Sollte das Tagebuch der Anne Frank von allen Schülern in Deutschland gelesen werden?

8 Antworten

Vom Fragesteller als hilfreich ausgezeichnet

Zumindest einen Punkt beleuchte ich mal von zwei Seiten, und das ist, dass es sich um das Tagebuch einer Jugendlichen handelt, das neben der Angst vor der Entdeckung und der besonderen Situation auch viele Alltagsprobleme behandelt.

Auf der Pro-Seite haben wir hier, dass es anderen Jugendlichen dadurch viel leichter fällt, sich in Anne hereinzuversetzen. Es gibt in ihrem Tagebuch Gedanken und Gefühle, in denen sich auch heute lebende junge Menschen teils wiederfinden können. Somit bekommen sie viel leichter einen Bezug zu Annes Geschichte als es bei einer Erwachsenenbiografie oder einem geschichtlichen Sachbuch der Fall wäre. Das Buch kann somit helfen, die damalige Situation zu verstehen und durch Annes Augen mitzuerleben.

Auf der Contra-Seite haben wir hier, dass gerade dadurch, dass das Tagebuch ja die Zeit im Versteck umfasst, die Schrecken des Krieges oft nur am Rande eine Rolle spielen. Es dreht sich viel um das Zusammenleben im Verborgenen. So stimmt es sicher traurig und erschreckt, wenn man von Annes Ende erfährt. Aber vom Alltag im Krieg erfährt man aus anderen Büchern mehr. Nun kann man ja schon aus Zeitgründen meist nicht mehrere Bücher zu einem Thema als Pflichtliteratur lesen. Daher muss man abwägen, welches am besten geeignet ist, um zu zeigen, was damals im 3. Reich passiert ist. Davon zeigt Annes Tagebuch nur einen kleinen Ausschnitt, weshalb es nicht zwingend die beste Pflichtlektüre sein muss.
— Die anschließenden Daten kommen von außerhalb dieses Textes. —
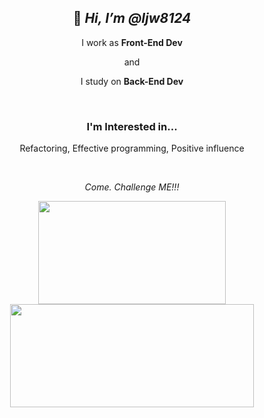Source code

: <div align='center'>

## 👋 _Hi, I’m @ljw8124_

I work as **Front-End Dev**

and

I study on **Back-End Dev**

</br>

### I'm Interested in...
Refactoring, Effective programming, Positive influence

</br>
<!--
<div align="center">

### And I can...
  
<img src="https://img.shields.io/badge/JavaScript-F7DF1E?style=for-the-badge&logo=JavaScript&logoColor=white"/>
<img src="https://img.shields.io/badge/TypeScript-3178C6?style=for-the-badge&logo=TypeScript&logoColor=white"/>
<img src="https://img.shields.io/badge/REACT-61DAFB?style=for-the-badge&logo=react&logoColor=white"/>
<img src="https://img.shields.io/badge/C-A8B9CC?style=for-the-badge&logo=C&logoColor=white"/>
<img src="https://img.shields.io/badge/C++-00599C?style=for-the-badge&logo=Cplusplus&logoColor=white"/>
<img src="https://img.shields.io/badge/Dart-0175C2?style=for-the-badge&logo=Dart&logoColor=white"/>
<img src="https://img.shields.io/badge/flutter-02569B?style=for-the-badge&logo=flutter&logoColor=white"/>
<img src="https://img.shields.io/badge/JAVA-brown?style=for-the-badge&logo=java&logoColor=white"/>

</br>

<img src="https://img.shields.io/badge/Node.js-339933?style=for-the-badge&logo=Node.js&logoColor=white"/>
<img src="https://img.shields.io/badge/NestJs-E0234E?style=for-the-badge&logo=Nestjs&logoColor=white"/>
<img src="https://img.shields.io/badge/MySQL-4479A1?style=for-the-badge&logo=mysql&logoColor=white"/>
<img src="https://img.shields.io/badge/MongoDB-47A248?style=for-the-badge&logo=MongoDB&logoColor=white"/>
<img src="https://img.shields.io/badge/LINUX-FCC624?style=for-the-badge&logo=LINUX&logoColor=white"/>



</div>

</br>
</br>
</br>
-->

<div align='center'>

_Come. Challenge ME!!!_


  <a href="s">
    <img src="https://github-readme-stats.vercel.app/api/top-langs/?username=ljw8124&exclude_repo=ljw8124.github.io&layout=compact&theme=transparent" width="300px" height="165px"/>
  </a>
  <a href="s">
    <img src="https://github-readme-stats.vercel.app/api?username=ljw8124&theme=transparent&show_icons=true" width="390px" height="165px" />
  </a>
</div>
Wenn du in Ruhe nachdenkst, fällt dir sicher noch mehr ein.

Woher ich das weiß:Hobby – Leidenschaftliche Leserin

Das Buch ist zweifellos interessant und gewährt einen Blick in die Sorgen, Nöte und Ängste einer Jugendlichen in einer furchtbaren, letztlich aussichtslosen Lage, die sie sich mit einer größeren Menschengruppe auf kleinem Raume teilen musste. Das Buch ist gewiss eine eindrucksvolle, sehr emotionale und vor dem Hintergrund ihres uns bekannten Schicksals bedrückende Lektüre gerade für Jugendliche, die heute in Annes damaligem Alter sind. Aber es ist ein Einzelschicksal, das die Dimension der damaligen geschichtlichen Vorgänge nur in geringen Ansätzen erfassen kann.

Daher wäre als eine Art Pflichtlektüre ein anderes Buch geeigneter, das den allgemeinen Kenntnisstand zu Hitler und seiner verbrecherischen Diktatur immer noch wiedergibt, wegen seiner objektiven Darstellungsweise ebenso wie wegen seiner verständlichen Sprache sowie seines angemessenen Umfanges interessierte Schüler ansprechen kann, ohne sie zu überfordern:

MfG

Arnold

Woher ich das weiß:Studium / Ausbildung – Ich arbeite als Historiker.

Das Tagebuch der Anne Frank zählt zur Weltliteratur und wird als eines der eindringlichsten Dokumente über die Judenverfolgung während des 2. Weltkrieges beschrieben.

Ich bin der Meinung, dass ist eines der wirklich wenigen Bücher, die in jedem Fall im Geschichtsunterricht gelesen werden sollten bzw. müssen. Es ist Zeugnis unserer Geschichte, aber auch des Wahnsinns, der aus einem Krieg einher geht. Authentischer geht wohl kaum.

Durch das Hineinversetzen der Schüler in eine Person ihres Alters kann den jungen Lesern diese schlimme Zeit wahrscheinlich eher nahegebracht werden als durch nackte Zahlen und Fakten.

Empfehlen kann ich auch die Bücher von Uri Orlev, in denen es hauptsächlich um das Warschauer Ghetto geht. Er verarbeitet dort eigenen Jugenderlebnisse sowie die anderer Ueberlebender des Ghettos.

Z.B:
- Lauf Junge, lauf (spannend und erschütternd zugleich)
- Der Mann von der anderen Seite
- Die Insel in der Vogelstraße   

Nein. Dieses Schicksal soll diesem zu guten Buch erspart bleiben!